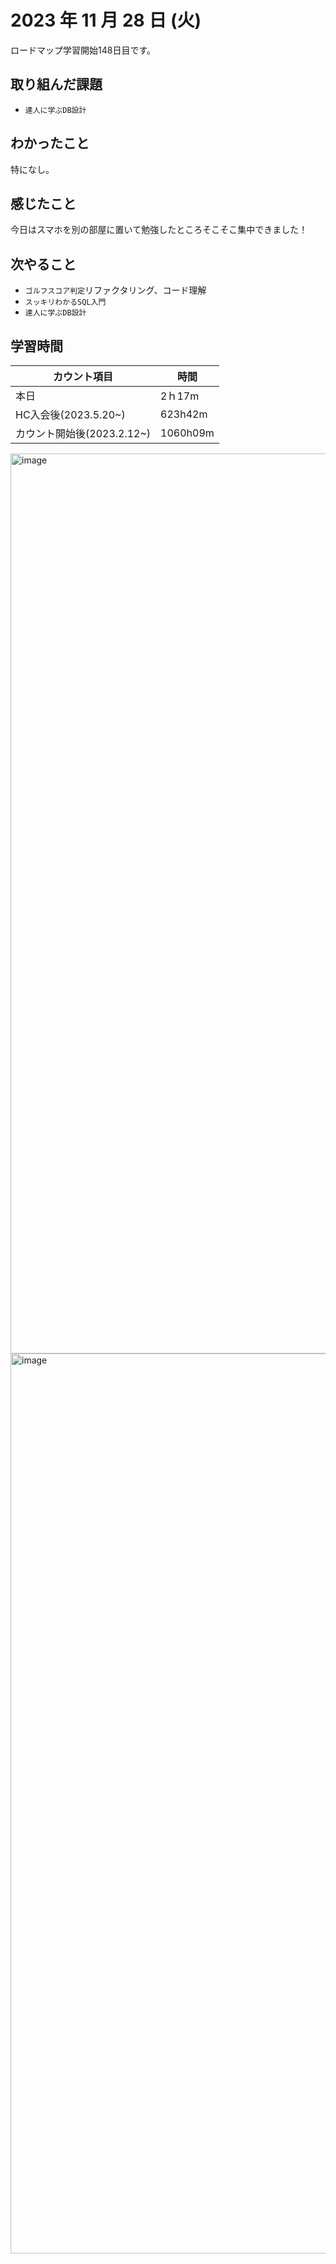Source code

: # 2023 年 11 月 28 日 (火)
ロードマップ学習開始148日目です。

## 取り組んだ課題
- `達人に学ぶDB設計`


## わかったこと
特になし。


## 感じたこと
今日はスマホを別の部屋に置いて勉強したところそこそこ集中できました！


## 次やること
- `ゴルフスコア判定`リファクタリング、コード理解
- `スッキリわかるSQL入門`
- `達人に学ぶDB設計`


## 学習時間
|カウント項目|時間|
|----|----|
|本日|2ｈ17m|
|HC入会後(2023.5.20~)|623h42m|
|カウント開始後(2023.2.12~)|1060h09m|


<img width="1440" alt="image" src="https://github.com/yokoyamamn/daily_report/assets/94735931/15bbcdee-8a8c-4558-b764-34d77e71dac7">
<img width="1440" alt="image" src="https://github.com/yokoyamamn/daily_report/assets/94735931/797fda3f-0f57-4a3e-9b9d-80132ac2cfa3">
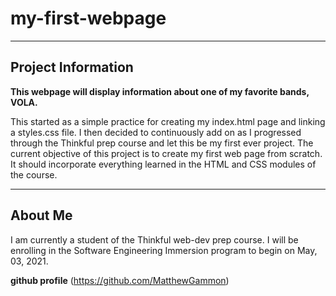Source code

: # my-first-webpage
---

## Project Information
**This webpage will display information about one of my favorite bands, VOLA.**

This started as a simple practice for creating my index.html page and linking a styles.css file. 
I then decided to continuously add on as I progressed through the Thinkful prep course and let this be my first ever project. 
The current objective of this project is to create my first web page from scratch. It should incorporate everything learned in the HTML and CSS modules of the course.

---

## About Me
I am currently a student of the Thinkful web-dev prep course. I will be enrolling in the Software Engineering Immersion program to begin on May, 03, 2021. 

**github profile** (https://github.com/MatthewGammon)
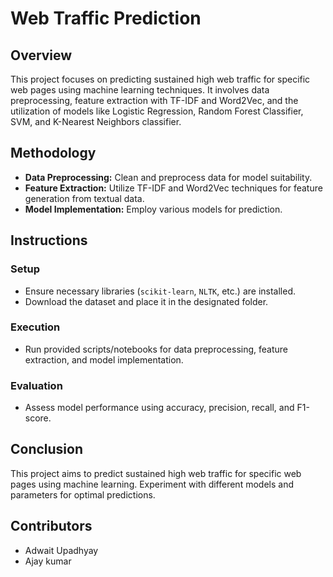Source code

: # Web Traffic Prediction

## Overview
This project focuses on predicting sustained high web traffic for specific web pages using machine learning techniques. It involves data preprocessing, feature extraction with TF-IDF and Word2Vec, and the utilization of models like Logistic Regression, Random Forest Classifier, SVM, and K-Nearest Neighbors classifier.

## Methodology
- **Data Preprocessing:** Clean and preprocess data for model suitability.
- **Feature Extraction:** Utilize TF-IDF and Word2Vec techniques for feature generation from textual data.
- **Model Implementation:** Employ various models for prediction.

## Instructions
### Setup
- Ensure necessary libraries (`scikit-learn`, `NLTK`, etc.) are installed.
- Download the dataset and place it in the designated folder.

### Execution
- Run provided scripts/notebooks for data preprocessing, feature extraction, and model implementation.

### Evaluation
- Assess model performance using accuracy, precision, recall, and F1-score.


## Conclusion
This project aims to predict sustained high web traffic for specific web pages using machine learning. Experiment with different models and parameters for optimal predictions.

## Contributors
- Adwait Upadhyay
- Ajay kumar


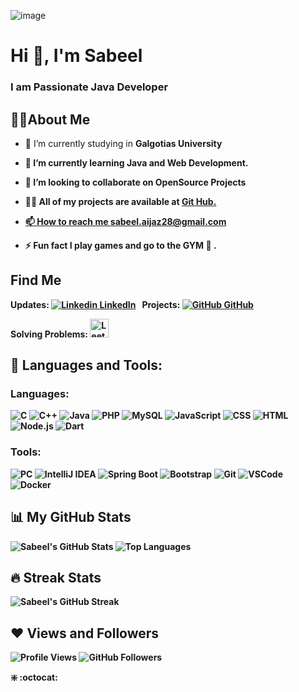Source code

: ![image](https://github.com/user-attachments/assets/d98e0baa-01a7-472b-ba78-c32da3cc112c)


# Hi 👋, I'm Sabeel
### I am Passionate Java Developer 

## 🙋‍♂️About Me

* 🔭 I’m currently studying in <b>Galgotias University

* 🌱 I’m currently learning <b>Java and Web Development.

* 👯 I’m looking to collaborate on OpenSource Projects

* 👨‍💻 All of my projects are available at <a href="https://github.com/sabeel28">Git Hub.

* 📫 How to reach me <a href="https://mail.google.com/mail/u/0/#inbox">sabeel.aijaz28@gmail.com

* ⚡ Fun fact <b>I play games and go to the GYM 💪 .

## Find Me
Updates: [![Linkedin](https://i.sstatic.net/gVE0j.png) LinkedIn](https://www.linkedin.com/in/mohd-sabeel-aijaz-062718240//)
&nbsp;
Projects: [![GitHub](https://i.sstatic.net/tskMh.png) GitHub](https://github.com/sabeel28)

Solving Problems: <a href="https://leetcode.com/u/sabeel_28/">
    <img src="https://upload.wikimedia.org/wikipedia/commons/1/19/LeetCode_logo_black.png" alt="LeetCode" width="30" height="30"/>
</a>


## 🚀 Languages and Tools:

### Languages:
![C](https://img.shields.io/badge/C-00599C?style=for-the-badge&logo=c&logoColor=white)
![C++](https://img.shields.io/badge/C++-00599C?style=for-the-badge&logo=c%2B%2B&logoColor=white)
![Java](https://img.shields.io/badge/Java-007396?style=for-the-badge&logo=java&logoColor=white)
![PHP](https://img.shields.io/badge/PHP-777BB4?style=for-the-badge&logo=php&logoColor=white)
![MySQL](https://img.shields.io/badge/MySQL-4479A1?style=for-the-badge&logo=mysql&logoColor=white)
![JavaScript](https://img.shields.io/badge/JavaScript-F7DF1E?style=for-the-badge&logo=javascript&logoColor=black)
![CSS](https://img.shields.io/badge/CSS-1572B6?style=for-the-badge&logo=css3&logoColor=white)
![HTML](https://img.shields.io/badge/HTML-E34F26?style=for-the-badge&logo=html5&logoColor=white)
![Node.js](https://img.shields.io/badge/Node.js-339933?style=for-the-badge&logo=nodedotjs&logoColor=white)
![Dart](https://img.shields.io/badge/Dart-0175C2?style=for-the-badge&logo=dart&logoColor=white)

### Tools:
![PC](https://img.shields.io/badge/Windows-0078D6?style=for-the-badge&logo=windows&logoColor=white)
![IntelliJ IDEA](https://img.shields.io/badge/IntelliJ%20IDEA-000000?style=for-the-badge&logo=intellij-idea&logoColor=white)
![Spring Boot](https://img.shields.io/badge/Spring%20Boot-6DB33F?style=for-the-badge&logo=springboot&logoColor=white)
![Bootstrap](https://img.shields.io/badge/Bootstrap-563D7C?style=for-the-badge&logo=bootstrap&logoColor=white)
![Git](https://img.shields.io/badge/Git-F05032?style=for-the-badge&logo=git&logoColor=white)
![VSCode](https://img.shields.io/badge/VS%20Code-0078d7?style=for-the-badge&logo=visual%20studio%20code&logoColor=white)
![Docker](https://img.shields.io/badge/Docker-2496ED?style=for-the-badge&logo=docker&logoColor=white)

## 📊 My GitHub Stats

![Sabeel's GitHub Stats](https://github-readme-stats.vercel.app/api?username=sabeel28&show_icons=true&theme=radical)
![Top Languages](https://github-readme-stats.vercel.app/api/top-langs/?username=sabeel28&layout=compact&theme=radical)

## 🔥 Streak Stats

![Sabeel's GitHub Streak](https://github-readme-streak-stats.herokuapp.com/?user=sabeel28&theme=radical)

## ❤ Views and Followers

![Profile Views](https://komarev.com/ghpvc/?username=sabeel28&color=red)
![GitHub Followers](https://img.shields.io/github/followers/sabeel28?label=Followers&style=social)



❇️ :octocat:
<!---
sabeel28/sabeel28 is a ✨ special ✨ repository because its `README.md` (this file) appears on your GitHub profile.
You can click the Preview link to take a look at your changes.
--->
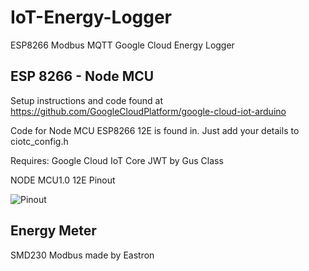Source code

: # IoT-Energy-Logger
ESP8266 Modbus MQTT Google Cloud Energy Logger

## ESP 8266 - Node MCU
Setup instructions and code found at https://github.com/GoogleCloudPlatform/google-cloud-iot-arduino

Code for Node MCU ESP8266 12E is found in. Just add your details to ciotc_config.h

Requires:
Google Cloud IoT Core JWT by Gus Class


NODE MCU1.0 12E Pinout 

![Pinout]([http://url/to/img.png](https://i0.wp.com/randomnerdtutorials.com/wp-content/uploads/2019/05/ESP8266-NodeMCU-kit-12-E-pinout-gpio-pin.png?quality=100&strip=all&ssl=1))

## Energy Meter

SMD230 Modbus made by Eastron

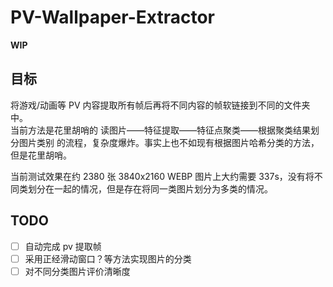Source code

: # PV-Wallpaper-Extractor
  
**WIP**  

## 目标

将游戏/动画等 PV 内容提取所有帧后再将不同内容的帧软链接到不同的文件夹中。  
当前方法是花里胡哨的 读图片——特征提取——特征点聚类——根据聚类结果划分图片类别 的流程，复杂度爆炸。事实上也不如现有根据图片哈希分类的方法，但是花里胡哨。  

当前测试效果在约 2380 张 3840x2160 WEBP 图片上大约需要 337s，没有将不同类划分在一起的情况，但是存在将同一类图片划分为多类的情况。
  
## TODO
- [ ] 自动完成 pv 提取帧
- [ ] 采用正经滑动窗口？等方法实现图片的分类
- [ ] 对不同分类图片评价清晰度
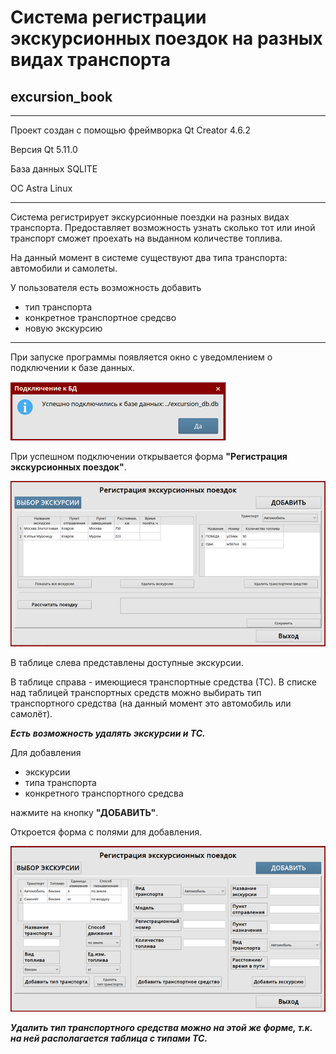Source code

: # Система регистрации экскурсионных поездок на разных видах транспорта
## excursion_book 
***
Проект создан с помощью фреймворка Qt Creator 4.6.2

Версия Qt 5.11.0

База данных SQLITE

ОС Astra Linux

***
Cистема регистрирует экскурсионные поездки на разных видах транспорта. Предоставляет возможность узнать сколько тот или иной транспорт сможет проехать на выданном количестве топлива.

На данный момент в системе существуют два типа транспорта: автомобили и самолеты.

У пользователя есть возможность добавить 
<ul>
    <li>тип транспорта</li>
    <li>конкретное транспортное средсво</li>
    <li>новую экскурсию</li>
</ul>

***

При запуске программы появляется окно с уведомлением о подключении к базе данных.

![alt text](https://github.com/mary-anitikin/excursion_book/blob/master/0.png?raw=true)

При успешном подключении открывается форма **"Регистрация экскурсионных поездок"**.

![alt text](https://github.com/mary-anitikin/excursion_book/blob/master/1.png?raw=true)

В таблице слева представлены доступные экскурсии.

В таблице справа - имеющиеся транспортные средства (ТС). 
В списке над таблицей транспортных средств можно выбирать тип транспортного средства (на данный момент это автомобиль или самолёт). 

<strong><em>Есть возможность удалять экскурсии и ТС.</em></strong>

Для добавления 
<ul>
    <li>экскурсии</li>
    <li>типа транспорта</li>
    <li>конкретного транспортного средсва</li>
</ul>
нажмите на кнопку <strong>"ДОБАВИТЬ"</strong>.


Откроется форма с полями для добавления.

![alt text](https://github.com/mary-anitikin/excursion_book/blob/master/2.png?raw=true)

<strong><em>Удалить тип транспортного средства можно на этой же форме, т.к. на ней располагается таблица с типами ТС.</em></strong>

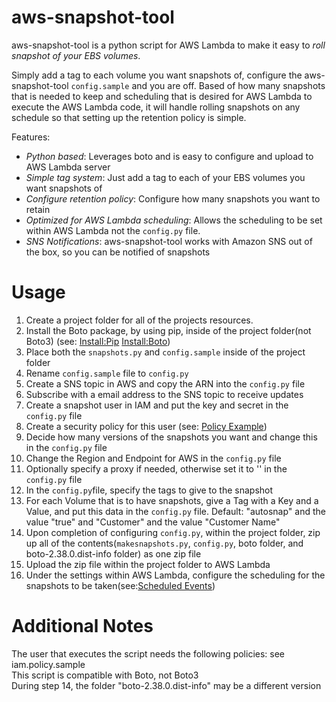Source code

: aws-snapshot-tool
=================
aws-snapshot-tool is a python script for AWS Lambda to make it easy to *roll snapshot of your EBS volumes*. 

Simply add a tag to each volume you want snapshots of, configure the aws-snapshot-tool `config.sample` and you are off. Based of how many snapshots that is needed to keep and scheduling that is desired for AWS Lambda to execute the AWS Lambda code, it will handle rolling snapshots on any schedule so that setting up the retention policy is simple.

Features:
- *Python based*: Leverages boto and is easy to configure and upload to AWS Lambda server
- *Simple tag system*: Just add a tag to each of your EBS volumes you want snapshots of
- *Configure retention policy*: Configure how many snapshots you want to retain
- *Optimized for AWS Lambda scheduling*: Allows the scheduling to be set within AWS Lambda not the `config.py` file.
- *SNS Notifications*: aws-snapshot-tool works with Amazon SNS out of the box, so you can be notified of snapshots

Usage
==========
1. Create a project folder for all of the projects resources.
2. Install the Boto package, by using pip, inside of the project folder(not Boto3) (see: [Install:Pip](https://pip.pypa.io/en/latest/installing/) [Install:Boto](https://github.com/boto/boto))
3. Place both the `snapshots.py` and `config.sample` inside of the project folder
4. Rename `config.sample` file to `config.py`
5. Create a SNS topic in AWS and copy the ARN into the `config.py` file
6. Subscribe with a email address to the SNS topic to receive updates
7. Create a snapshot user in IAM and put the key and secret in the `config.py` file
8. Create a security policy for this user (see:  [Policy Example](http://docs.aws.amazon.com/IAM/latest/UserGuide/access_policies_examples.html))
9. Decide how many versions of the snapshots you want and change this in the `config.py` file
10. Change the Region and Endpoint for AWS in the `config.py` file
11. Optionally specify a proxy if needed, otherwise set it to '' in the `config.py` file
12. In the `config.py`file, specify the tags to give to the snapshot
13. For each Volume that is to have snapshots, give a Tag with a Key and a Value, and put this data in the `config.py` file. Default: "autosnap" and the value "true" and "Customer" and the value "Customer Name"
14. Upon completion of configuring `config.py`, within the project folder, zip up all of the contents(`makesnapshots.py`, `config.py`, boto folder, and boto-2.38.0.dist-info folder) as one zip file
15. Upload the zip file within the project folder to AWS Lambda
16. Under the settings within AWS Lambda, configure the scheduling for the snapshots to be taken(see:[Scheduled Events](http://docs.aws.amazon.com/lambda/latest/dg/getting-started-scheduled-events.html)) 

Additional Notes
=========
The user that executes the script needs the following policies: see iam.policy.sample<br />
This script is compatible with Boto, not Boto3<br />
During step 14, the folder "boto-2.38.0.dist-info" may be a different version<br />

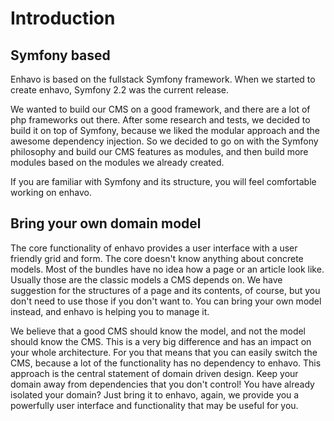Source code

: # Introduction

## Symfony based

Enhavo is based on the fullstack Symfony framework. When we started to
create enhavo, Symfony 2.2 was the current release.

We wanted to build our CMS on a good framework, and there are a lot of
php frameworks out there. After some research and tests, we decided to
build it on top of Symfony, because we liked the modular approach and
the awesome dependency injection. So we decided to go on with the
Symfony philosophy and build our CMS features as modules, and then build
more modules based on the modules we already created.

If you are familiar with Symfony and its structure, you will feel
comfortable working on enhavo.

## Bring your own domain model

The core functionality of enhavo provides a user interface with a user
friendly grid and form. The core doesn't know anything about concrete
models. Most of the bundles have no idea how a page or an article look
like. Usually those are the classic models a CMS depends on. We have
suggestion for the structures of a page and its contents, of course, but
you don't need to use those if you don\'t want to. You can bring your
own model instead, and enhavo is helping you to manage it.

We believe that a good CMS should know the model, and not the model
should know the CMS. This is a very big difference and has an impact on
your whole architecture. For you that means that you can easily switch
the CMS, because a lot of the functionality has no dependency to enhavo.
This approach is the central statement of domain driven design. Keep
your domain away from dependencies that you don't control! You have
already isolated your domain? Just bring it to enhavo, again, we provide
you a powerfully user interface and functionality that may be useful for
you.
# # # #
What you will do
Show each line in the data where the string "blob" appears.

Result of this exercise
![alt text](https://github.com/mary-anitikin/excursion_book/blob/master/0.png?raw=true)
![alt text](https://github.com/mary-anitikin/excursion_book/blob/master/1.png?raw=true)
![alt text](https://github.com/mary-anitikin/excursion_book/blob/master/2.png?raw=true)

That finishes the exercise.